* **Data for this task**
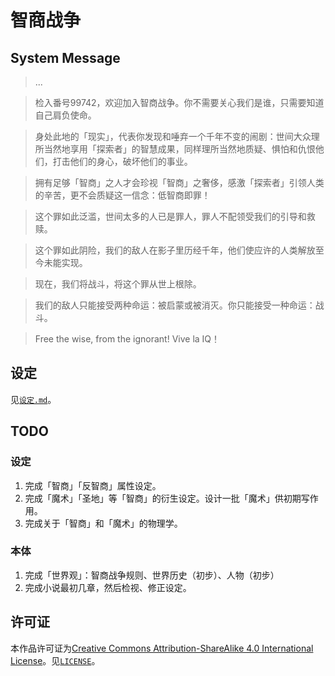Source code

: # 智商战争

## System Message

> ...

> 检入番号99742，欢迎加入智商战争。你不需要关心我们是谁，只需要知道自己肩负使命。

> 身处此地的「现实」，代表你发现和唾弃一个千年不变的闹剧：世间大众理所当然地享用「探索者」的智慧成果，同样理所当然地质疑、惧怕和仇恨他们，打击他们的身心，破坏他们的事业。

> 拥有足够「智商」之人才会珍视「智商」之奢侈，感激「探索者」引领人类的辛苦，更不会质疑这一信念：低智商即罪！

> 这个罪如此泛滥，世间太多的人已是罪人，罪人不配领受我们的引导和救赎。

> 这个罪如此阴险，我们的敌人在影子里历经千年，他们使应许的人类解放至今未能实现。

> 现在，我们将战斗，将这个罪从世上根除。

> 我们的敌人只能接受两种命运：被启蒙或被消灭。你只能接受一种命运：战斗。

> Free the wise, from the ignorant! Vive la IQ！

## 设定

见[`设定.md`](`设定.md`)。

## TODO

### 设定

1. 完成「智商」「反智商」属性设定。
2. 完成「魔术」「圣地」等「智商」的衍生设定。设计一批「魔术」供初期写作用。
3. 完成关于「智商」和「魔术」的物理学。

### 本体

1. 完成「世界观」：智商战争规则、世界历史（初步）、人物（初步）
2. 完成小说最初几章，然后检视、修正设定。

## 许可证

本作品许可证为[Creative Commons Attribution-ShareAlike 4.0 International License](http://creativecommons.org/licenses/by-sa/4.0/)。见[`LICENSE`](LICENSE)。
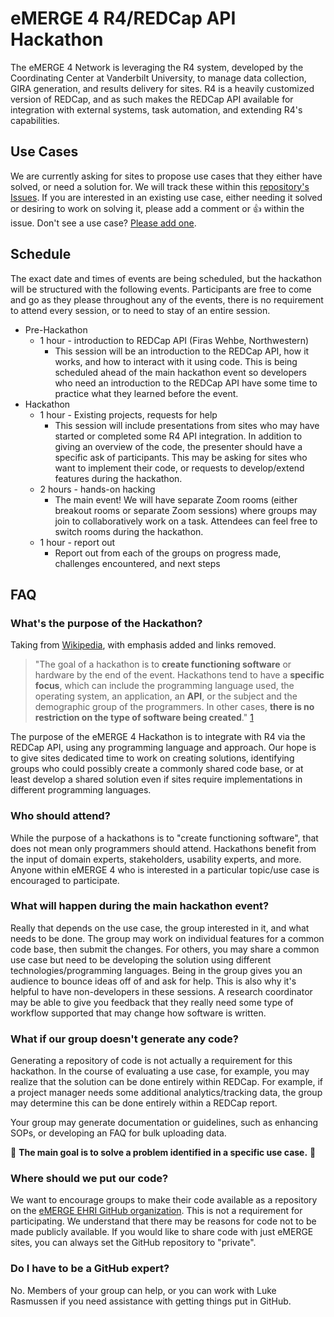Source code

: # eMERGE 4 R4/REDCap API Hackathon

The eMERGE 4 Network is leveraging the R4 system, developed by the Coordinating Center at Vanderbilt University, to manage data collection, GIRA generation, and results delivery for sites.  R4 is a heavily customized version of REDCap, and as such makes the REDCap API available for  integration with external systems, task automation, and extending R4's capabilities.

## Use Cases

We are currently asking for sites to propose use cases that they either have solved, or need a solution for.  We will track these within this [repository's Issues](https://github.com/emerge-ehri/r4-hackathon/issues).  If you are interested in an existing use case, either needing it solved or desiring to work on solving it, please add a comment or 👍 within the issue.  Don't see a use case?  [Please add one](https://github.com/emerge-ehri/r4-hackathon/issues/new).

## Schedule

The exact date and times of events are being scheduled, but the hackathon will be structured with the following events.  Participants are free to come and go as they please throughout any of the events, there is no requirement to attend every session, or to need to stay of an entire session.

* Pre-Hackathon
  * 1 hour - introduction to REDCap API (Firas Wehbe, Northwestern)
    * This session will be an introduction to the REDCap API, how it works, and how to interact with it using code.  This is being scheduled ahead of the main hackathon event so developers who need an introduction to the REDCap API have some time to practice what they learned before the event.
* Hackathon
  * 1 hour - Existing projects, requests for help
    * This session will include presentations from sites who may have started or completed some R4 API integration.  In addition to giving an overview of the code, the presenter should have a specific ask of participants.  This may be asking for sites who want to implement their code, or requests to develop/extend features during the hackathon.
  * 2 hours - hands-on hacking
    * The main event!  We will have separate Zoom rooms (either breakout rooms or separate Zoom sessions) where groups may join to collaboratively work on a task.  Attendees can feel free to switch rooms during the hackathon.
  * 1 hour - report out
    * Report out from each of the groups on progress made, challenges encountered, and next steps

## FAQ

### What's the purpose of the Hackathon?

Taking from [Wikipedia](https://en.wikipedia.org/wiki/Hackathon), with emphasis added and links removed.

> "The goal of a hackathon is to **create functioning software** or hardware by the end of the event. Hackathons tend to have a **specific focus**, which can include the programming language used, the operating system, an application, an **API**, or the subject and the demographic group of the programmers. In other cases, **there is no restriction on the type of software being created**." [1](https://en.wikipedia.org/wiki/Hackathon)

The purpose of the eMERGE 4 Hackathon is to integrate with R4 via the REDCap API, using any programming language and approach.  Our hope is to give sites dedicated time to work on creating solutions, identifying groups who could possibly create a commonly shared code base, or at least develop a shared solution even if sites require implementations in different programming languages.

### Who should attend?

While the purpose of a hackathons is to "create functioning software", that does not mean only programmers should attend.  Hackathons benefit from the input of domain experts, stakeholders, usability experts, and more.  Anyone within eMERGE 4 who is interested in a particular topic/use case is encouraged to participate.

### What will happen during the main hackathon event?

Really that depends on the use case, the group interested in it, and what needs to be done.  The group may work on individual features for a common code base, then submit the changes.  For others, you may share a common use case but need to be developing the solution using different technologies/programming languages.  Being in the group gives you an audience to bounce ideas off of and ask for help.  This is also why it's helpful to have non-developers in these sessions.  A research coordinator may be able to give you feedback that they really need some type of workflow supported that may change how software is written.

### What if our group doesn't generate any code?

Generating a repository of code is not actually a requirement for this hackathon.  In the course of evaluating a use case, for example, you may realize that the solution can be done entirely within REDCap.  For example, if a project manager needs some additional analytics/tracking data, the group may determine this can be done entirely within a REDCap report.

Your group may generate documentation or guidelines, such as enhancing SOPs, or developing an FAQ for bulk uploading data.

🎯 **The main goal is to solve a problem identified in a specific use case.** 🎯

### Where should we put our code?

We want to encourage groups to make their code available as a repository on the [eMERGE EHRI GitHub organization](https://github.com/emerge-ehri).  This is not a requirement for participating.  We understand that there may be reasons for code not to be made publicly available.  If you would like to share code with just eMERGE sites, you can always set the GitHub repository to "private".

### Do I have to be a GitHub expert?

No. Members of your group can help, or you can work with Luke Rasmussen if you need assistance with getting things put in GitHub.
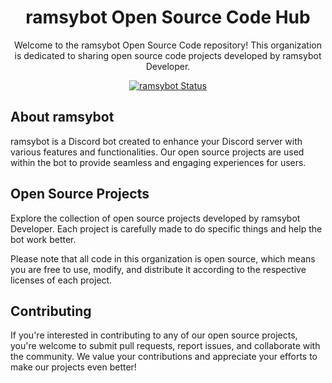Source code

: <div align="center">

# ramsybot Open Source Code Hub

Welcome to the ramsybot Open Source Code repository! This organization is dedicated to sharing open source code projects developed by ramsybot Developer.

[![ramsybot Status](https://uptime.betterstack.com/status-badges/v1/monitor/mrzz.svg)](https://uptime.betterstack.com/?utm_source=status_badge)

</div>

## About ramsybot

ramsybot is a Discord bot created to enhance your Discord server with various features and functionalities. Our open source projects are used within the bot to provide seamless and engaging experiences for users.

## Open Source Projects

Explore the collection of open source projects developed by ramsybot Developer. Each project is carefully made to do specific things and help the bot work better.

Please note that all code in this organization is open source, which means you are free to use, modify, and distribute it according to the respective licenses of each project.

## Contributing

If you're interested in contributing to any of our open source projects, you're welcome to submit pull requests, report issues, and collaborate with the community. We value your contributions and appreciate your efforts to make our projects even better!
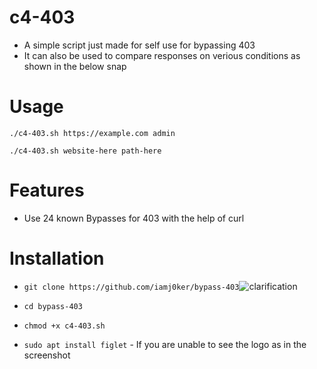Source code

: ﻿# c4-403
- A simple script just made for self use for bypassing 403
- It can also be used to compare responses on verious conditions as shown in the below snap


# Usage
`./c4-403.sh https://example.com admin`

`./c4-403.sh website-here path-here`

# Features
- Use 24 known Bypasses for 403 with the help of curl

# Installation
   * `git clone https://github.com/iamj0ker/bypass-403`![clarification](https://user-images.githubusercontent.com/92049116/141288354-f1093d7d-b111-4c37-a58a-5913d1587b24.jpg)

   * `cd bypass-403`
   * `chmod +x c4-403.sh`
   * `sudo apt install figlet`  - If you are unable to see the logo as in the screenshot
   
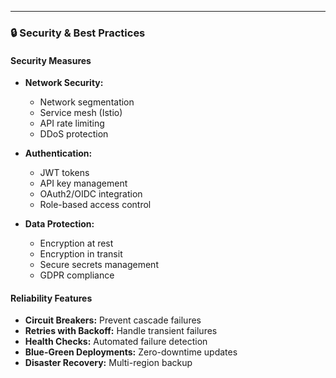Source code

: ---

### 🔒 Security & Best Practices

#### Security Measures

* **Network Security:**
    * Network segmentation
    * Service mesh (Istio)
    * API rate limiting
    * DDoS protection

* **Authentication:**
    * JWT tokens
    * API key management
    * OAuth2/OIDC integration
    * Role-based access control

* **Data Protection:**
    * Encryption at rest
    * Encryption in transit
    * Secure secrets management
    * GDPR compliance

#### Reliability Features

* **Circuit Breakers:** Prevent cascade failures
* **Retries with Backoff:** Handle transient failures
* **Health Checks:** Automated failure detection
* **Blue-Green Deployments:** Zero-downtime updates
* **Disaster Recovery:** Multi-region backup
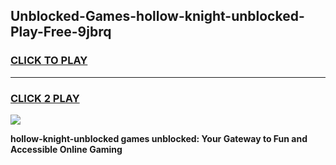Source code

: 
## Unblocked-Games-hollow-knight-unblocked-Play-Free-9jbrq
<h3>
<a href="https://premium76.site?title=hollow-knight-unblocked&ref=18A1">CLICK TO PLAY</a></h3>
<hr>

<h3>
<a href="https://premium76.site?title=hollow-knight-unblocked&ref=18A1">CLICK 2 PLAY</a>
  
</h3>

<a href="https://premium76.site?title=hollow-knight-unblocked&ref=18A1"><img src="https://clearcache.store/games.png"></a>


**hollow-knight-unblocked games unblocked: Your Gateway to Fun and Accessible Online Gaming**
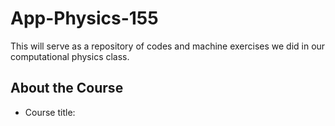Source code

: # App-Physics-155
This will serve as a repository of codes and machine exercises we did in our computational physics class. 

## About the Course
* Course title: 
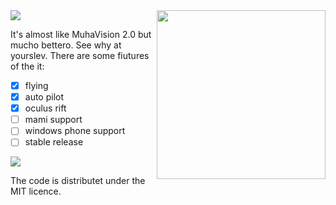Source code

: <img src="http://i.imgur.com/uc282wd.png" width=270 align="right">

<img src="http://i.imgur.com/dezFC7R.gif">

It's almost like MuhaVision 2.0 but mucho bettero. See why at yourslev. There are some fiutures of the it:

- [x] flying
- [x] auto pilot
- [x] oculus rift
- [ ] mami support
- [ ] windows phone support
- [ ] stable release

<img src="http://i.imgur.com/aw0QuDg.gif">

The code is distributet under the MIT licence.
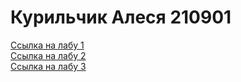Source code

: <h1>Курильчик Алеся 210901</h1>


<a href="https://alesyakurilchik.github.io/piis/lab1/index.html">Ссылка на лабу 1</a>
<br><a href="https://alesyakurilchik.github.io/piis/lab2/index.html">Ссылка на лабу 2</a>
<br><a href="https://alesyakurilchik.github.io/piis/lab3/index.html">Ссылка на лабу 3</a>
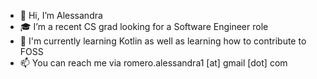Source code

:- 👋 Hi, I’m Alessandra
- 🎓 I’m a recent CS grad looking for a Software Engineer role
- 🧠 I'm currently learning Kotlin as well as learning how to contribute to FOSS
- 📫 You can reach me via romero.alessandra1 [at] gmail [dot] com

<!---
alexgromero/alexgromero is a ✨ special ✨ repository because its `README.md` (this file) appears on your GitHub profile.
You can click the Preview link to take a look at your changes.
--->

* **To do**
Print the data above from its first line through the line that has "## Use Cases", exactly and with nothing else, omitting pictures.

* **Task answer**
Source code

: # 智商战争

## System Message

> ...

> 检入番号99742，欢迎加入智商战争。你不需要关心我们是谁，只需要知道自己肩负使命。

> 身处此地的「现实」，代表你发现和唾弃一个千年不变的闹剧：世间大众理所当然地享用「探索者」的智慧成果，同样理所当然地质疑、惧怕和仇恨他们，打击他们的身心，破坏他们的事业。

> 拥有足够「智商」之人才会珍视「智商」之奢侈，感激「探索者」引领人类的辛苦，更不会质疑这一信念：低智商即罪！

> 这个罪如此泛滥，世间太多的人已是罪人，罪人不配领受我们的引导和救赎。

> 这个罪如此阴险，我们的敌人在影子里历经千年，他们使应许的人类解放至今未能实现。

> 现在，我们将战斗，将这个罪从世上根除。

> 我们的敌人只能接受两种命运：被启蒙或被消灭。你只能接受一种命运：战斗。

> Free the wise, from the ignorant! Vive la IQ！

## 设定

见[`设定.md`](`设定.md`)。

## TODO

### 设定

1. 完成「智商」「反智商」属性设定。
2. 完成「魔术」「圣地」等「智商」的衍生设定。设计一批「魔术」供初期写作用。
3. 完成关于「智商」和「魔术」的物理学。

### 本体

1. 完成「世界观」：智商战争规则、世界历史（初步）、人物（初步）
2. 完成小说最初几章，然后检视、修正设定。

## 许可证

本作品许可证为[Creative Commons Attribution-ShareAlike 4.0 International License](http://creativecommons.org/licenses/by-sa/4.0/)。见[`LICENSE`](LICENSE)。
Source code

: # eMERGE 4 R4/REDCap API Hackathon

The eMERGE 4 Network is leveraging the R4 system, developed by the Coordinating Center at Vanderbilt University, to manage data collection, GIRA generation, and results delivery for sites.  R4 is a heavily customized version of REDCap, and as such makes the REDCap API available for  integration with external systems, task automation, and extending R4's capabilities.

## Use Cases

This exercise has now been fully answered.